Gli assalitori erano già divenuti tanto stremi di viveri, che i soldati campani, che con essi militavano, abbottinatisi corsero alle tende del generale, minacciando di disertare ai nemici. Imilcone a sommo stento gl’indusse ad aver pazienza; chè ivi a pochi giorni avrebbero viveri in copia: ed in pegno della sua fede consegnò loro le ciotole, nelle quali beveano i soldati cartaginesi.
Non erano queste vane promesse. Avea il punico generale saputo da un disertore, che i Siracusani aveano spedite le loro galee a scortare le navi, che doveano venire cariche di frumento e di viveri; però avea chiamate da Panormo e da Mozia quaranta delle sue galee, che fece porre in agguato, per intraprendere le navi siracusane; e gli venne fatto. I Siracusani; assaliti alla sprovveduta, perderono alcune delle loro galee; le altre fuggirono. Le navi da carico, spinte contro il lido, furono tutte predate. Cambiò allora lo stato delle cose. I Cartaginesi erano ben pasciuti, i Siracusani cominciarono a patir la fame.
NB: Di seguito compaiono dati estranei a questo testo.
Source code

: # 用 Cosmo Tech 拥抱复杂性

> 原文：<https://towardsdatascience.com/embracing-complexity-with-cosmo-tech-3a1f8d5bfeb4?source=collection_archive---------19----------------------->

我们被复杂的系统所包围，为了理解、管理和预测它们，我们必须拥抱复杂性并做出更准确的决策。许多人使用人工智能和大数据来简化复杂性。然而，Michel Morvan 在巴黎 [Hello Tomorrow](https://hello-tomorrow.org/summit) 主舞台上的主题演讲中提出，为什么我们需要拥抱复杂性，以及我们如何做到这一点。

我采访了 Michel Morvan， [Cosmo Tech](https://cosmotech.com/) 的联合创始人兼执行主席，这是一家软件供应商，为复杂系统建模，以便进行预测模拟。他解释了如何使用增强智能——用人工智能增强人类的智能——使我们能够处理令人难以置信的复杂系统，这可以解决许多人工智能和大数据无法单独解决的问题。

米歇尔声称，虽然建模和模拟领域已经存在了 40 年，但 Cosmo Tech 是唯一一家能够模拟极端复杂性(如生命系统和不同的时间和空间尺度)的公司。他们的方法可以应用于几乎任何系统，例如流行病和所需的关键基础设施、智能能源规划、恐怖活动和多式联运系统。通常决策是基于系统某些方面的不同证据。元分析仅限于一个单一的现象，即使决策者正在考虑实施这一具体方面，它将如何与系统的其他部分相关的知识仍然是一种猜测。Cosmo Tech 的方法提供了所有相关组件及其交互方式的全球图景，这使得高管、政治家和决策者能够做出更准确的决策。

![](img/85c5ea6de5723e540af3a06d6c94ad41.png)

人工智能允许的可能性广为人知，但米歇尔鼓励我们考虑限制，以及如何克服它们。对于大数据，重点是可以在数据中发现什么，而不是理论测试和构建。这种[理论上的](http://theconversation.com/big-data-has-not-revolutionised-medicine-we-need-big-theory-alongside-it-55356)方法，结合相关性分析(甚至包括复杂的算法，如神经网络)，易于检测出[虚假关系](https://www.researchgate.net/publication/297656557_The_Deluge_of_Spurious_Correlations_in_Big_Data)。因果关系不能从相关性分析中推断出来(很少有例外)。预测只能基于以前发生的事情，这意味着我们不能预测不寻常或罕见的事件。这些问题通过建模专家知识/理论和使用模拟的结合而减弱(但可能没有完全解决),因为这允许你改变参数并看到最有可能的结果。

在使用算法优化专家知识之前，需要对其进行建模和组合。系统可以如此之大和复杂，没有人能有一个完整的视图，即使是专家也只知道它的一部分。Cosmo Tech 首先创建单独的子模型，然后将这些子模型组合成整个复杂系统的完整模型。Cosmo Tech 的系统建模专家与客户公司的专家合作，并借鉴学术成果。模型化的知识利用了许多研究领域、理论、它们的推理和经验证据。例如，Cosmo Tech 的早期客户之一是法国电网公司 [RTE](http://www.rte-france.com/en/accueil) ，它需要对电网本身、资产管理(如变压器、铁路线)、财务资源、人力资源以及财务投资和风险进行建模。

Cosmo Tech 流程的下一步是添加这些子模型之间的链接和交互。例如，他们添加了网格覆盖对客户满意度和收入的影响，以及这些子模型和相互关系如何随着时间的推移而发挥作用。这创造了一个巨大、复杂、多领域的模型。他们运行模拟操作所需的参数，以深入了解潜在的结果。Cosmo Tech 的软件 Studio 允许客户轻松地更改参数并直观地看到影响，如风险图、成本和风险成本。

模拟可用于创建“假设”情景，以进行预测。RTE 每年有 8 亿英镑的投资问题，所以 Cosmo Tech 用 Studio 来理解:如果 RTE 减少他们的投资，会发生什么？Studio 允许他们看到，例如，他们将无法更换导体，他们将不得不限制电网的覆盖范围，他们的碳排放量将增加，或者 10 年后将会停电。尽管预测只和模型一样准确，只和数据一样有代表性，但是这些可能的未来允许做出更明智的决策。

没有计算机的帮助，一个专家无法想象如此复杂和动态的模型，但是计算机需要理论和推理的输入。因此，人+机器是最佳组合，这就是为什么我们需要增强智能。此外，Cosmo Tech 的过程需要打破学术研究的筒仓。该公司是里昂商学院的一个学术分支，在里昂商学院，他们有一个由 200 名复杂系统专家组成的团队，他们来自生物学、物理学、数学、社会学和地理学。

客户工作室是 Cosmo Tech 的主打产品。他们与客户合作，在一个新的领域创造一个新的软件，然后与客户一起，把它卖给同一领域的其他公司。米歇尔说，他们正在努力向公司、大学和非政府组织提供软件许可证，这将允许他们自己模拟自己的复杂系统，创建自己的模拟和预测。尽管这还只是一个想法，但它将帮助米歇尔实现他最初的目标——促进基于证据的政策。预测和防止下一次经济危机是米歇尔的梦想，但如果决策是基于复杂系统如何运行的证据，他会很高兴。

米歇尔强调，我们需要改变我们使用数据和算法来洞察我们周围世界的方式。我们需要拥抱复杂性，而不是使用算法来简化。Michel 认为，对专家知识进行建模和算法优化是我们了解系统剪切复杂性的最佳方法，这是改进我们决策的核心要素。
In questo, que’ Campani, che per Agrigento militavano, avuti quindici talenti da Imilcone, passarono al suo campo. Con altri quindici talenti, come fama ne corse, fu guadagnato Decippo; il quale, non solo si ritrasse co’ suoi, ma persuase gl’Italiani a far lo stesso. Il pretesto che mettea avanti era la mancanza di viveri, ciò indusse gli Agrigentini ad esaminare quanto ne restava in città. Fu trovato esservene solo per pochi giorni. Quella numerosa e lussuriante popolazione non potè patire pure l’idea dello stento.